Plastik hat im Biomüll nichts verloren

Umwelt Forscher warnen vor den Gefahren durch Mikroplastik in organischem Dünger. Das Kompostwerk muss den Kompost aufwendig reinigen. Von Uwe Gottwald

Alles Bio? Der stellvertretende Betriebsleiter Michael Seidl muss im Kompostwerk nicht lange nach Plastik suchen.Foto: Holzwarth
Alles Bio? Der stellvertretende Betriebsleiter Michael Seidl muss im Kompostwerk nicht lange nach Plastik suchen.Foto: Holzwarth

Biomüll getrennt zu sammeln und zu verwerten entlastet die Müllverbrennungsanlagen, und es kann Kompost als Dünger gewonnen werden. Knapp 60 000 Tonnen jährlich werden im Kreis über die Braune Tonne eingesammelt und im Kompostwerk Kirchheim zu Düngemittel verarbeitet und verkauft. Recycling als Win-win-Situation, wie man es sich wünscht.

Aber es gibt auch eine Kehrseite. Immer wieder landen Stoffe in der Biotonne, die dort nicht hingehören. Zunehmend Probleme bereiten Plastikrückstände. Manche sammeln ihren Biomüll offensichtlich in Plastikbeuteln, die sie in der Biotonne gleich mit entsorgen oder sie werfen in Plastik verpackte Lebensmittel in die Tonne. Manfred Kopp, Geschäftsführer des Abfallwirtschaftsbetriebs (AWB), hat Zahlen parat: „Im letzten Jahr wurden im Kompostwerk aus den 56 000 Tonnen angeliefertem Biomüll 840 Tonnen Kunststoff aussortiert.“

Auch wenn in den Anlagen Fremdstoffe entfernt werden, schlagen Forscher in letzter Zeit Alarm. In Bächen, Flüssen und in den Meeren stellten sie einen besorgniserregenden Anteil an Mikroplastik fest. Als nicht unwesentliche Verursacher vermuten sie den Kompost. Dieser könne immer noch Kunststoffteilchen enthalten, die mit der Zeit vom Regen ausgewaschen werden und in die Oberflächengewässer gelangen.
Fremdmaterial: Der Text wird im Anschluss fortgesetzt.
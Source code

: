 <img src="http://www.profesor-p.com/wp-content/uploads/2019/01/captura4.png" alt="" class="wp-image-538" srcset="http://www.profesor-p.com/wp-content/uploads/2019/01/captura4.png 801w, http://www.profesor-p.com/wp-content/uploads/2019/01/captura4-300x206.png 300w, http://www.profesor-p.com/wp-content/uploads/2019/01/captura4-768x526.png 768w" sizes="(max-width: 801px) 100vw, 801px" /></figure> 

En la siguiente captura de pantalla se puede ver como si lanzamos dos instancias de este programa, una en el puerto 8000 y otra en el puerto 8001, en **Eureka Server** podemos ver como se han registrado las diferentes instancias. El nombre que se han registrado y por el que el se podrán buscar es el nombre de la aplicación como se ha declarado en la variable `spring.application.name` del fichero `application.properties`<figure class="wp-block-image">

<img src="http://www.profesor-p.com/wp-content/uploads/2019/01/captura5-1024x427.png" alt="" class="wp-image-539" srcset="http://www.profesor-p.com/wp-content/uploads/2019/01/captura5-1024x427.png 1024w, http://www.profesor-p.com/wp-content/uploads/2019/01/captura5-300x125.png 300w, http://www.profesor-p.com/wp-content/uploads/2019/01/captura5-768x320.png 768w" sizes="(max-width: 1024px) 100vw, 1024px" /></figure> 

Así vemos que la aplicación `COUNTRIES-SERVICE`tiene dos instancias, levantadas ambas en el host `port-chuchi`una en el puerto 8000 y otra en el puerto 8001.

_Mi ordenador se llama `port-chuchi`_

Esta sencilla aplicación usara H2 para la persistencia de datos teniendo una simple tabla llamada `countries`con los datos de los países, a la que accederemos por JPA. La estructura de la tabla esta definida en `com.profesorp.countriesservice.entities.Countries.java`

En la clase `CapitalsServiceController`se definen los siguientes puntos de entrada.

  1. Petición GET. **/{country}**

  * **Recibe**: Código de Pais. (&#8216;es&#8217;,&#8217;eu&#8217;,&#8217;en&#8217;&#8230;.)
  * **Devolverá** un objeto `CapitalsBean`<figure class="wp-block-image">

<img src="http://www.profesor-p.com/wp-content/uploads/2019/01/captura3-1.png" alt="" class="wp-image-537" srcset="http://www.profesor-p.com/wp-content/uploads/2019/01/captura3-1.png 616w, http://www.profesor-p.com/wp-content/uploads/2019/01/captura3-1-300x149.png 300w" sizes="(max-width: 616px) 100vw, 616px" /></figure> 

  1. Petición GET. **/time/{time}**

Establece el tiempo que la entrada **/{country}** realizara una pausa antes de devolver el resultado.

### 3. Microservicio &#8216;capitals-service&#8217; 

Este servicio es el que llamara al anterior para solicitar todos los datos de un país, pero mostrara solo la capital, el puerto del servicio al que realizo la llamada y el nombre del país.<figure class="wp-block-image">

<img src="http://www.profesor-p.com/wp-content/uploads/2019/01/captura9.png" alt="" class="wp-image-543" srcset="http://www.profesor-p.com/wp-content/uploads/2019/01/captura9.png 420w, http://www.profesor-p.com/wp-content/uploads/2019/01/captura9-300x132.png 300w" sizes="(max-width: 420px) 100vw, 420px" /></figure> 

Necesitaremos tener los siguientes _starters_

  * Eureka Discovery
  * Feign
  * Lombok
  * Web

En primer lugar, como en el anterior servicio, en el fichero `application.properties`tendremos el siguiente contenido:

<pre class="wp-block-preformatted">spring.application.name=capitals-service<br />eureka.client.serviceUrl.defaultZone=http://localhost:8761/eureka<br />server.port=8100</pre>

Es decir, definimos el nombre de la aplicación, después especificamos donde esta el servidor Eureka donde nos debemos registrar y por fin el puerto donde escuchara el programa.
Auf ihrem Weg in die Meere zermahlt sich der Kunststoff bis hin zu Mikroteilchen, die in die Nahrungskette gelangen könnten.

Geschäftsführer Kopp nimmt für das Kirchheimer Kompostwerk in Anspruch, den größten Teil des Kunststoffs zu erfassen. „Wir sind Mitglied in der Bundesgütegemeinschaft Kompost, deren Anforderungen sind weit höher als die in der Düngemittelverordnung“, betont Kopp. Auch sei der Kirchheimer Kompost zugelassen für den ökologischen Landbau. Dieses Ergebnis kann nur mit aufwendigen Anlagen und Verfahren erzielt werden.

Der AWB will deshalb erneut eine Aufklärungskampagne starten, um die Bürger für das Problem zu sensibilisieren. Beispielsweise gehören Kaffeepads nicht in die Biotonne, denn deren Papierfilter sind auf eine Kunststofffassung gespannt, die nicht verrottet.

„Auch biologisch abbaubare Kunststoffbeutel gehören nicht in die Biotonne“, lautet der Hinweis von Claire Herrmann, Sachgebietsleiterin Öffentlichkeitsarbeit und Kundenberatung beim AWB. Die Beutel, meist aus Maisstärke gefertigt, werden im Sammelfahrzeug so stark verschmutzt, dass sie sich nicht von solchen aus Polyethylen unterscheiden lassen und ebenfalls aussortiert werden müssen. Außerdem führten auch biologisch abbaubare Kunststoffe zu Fäulnis- und Gärprozessen, die im Kompostwerk dem Prozess der Verrottung entgegenstehen. Eine einfache Papiertüte, eventuell am Boden verstärkt mit einem Eierkarton, ist die bessere Lösung.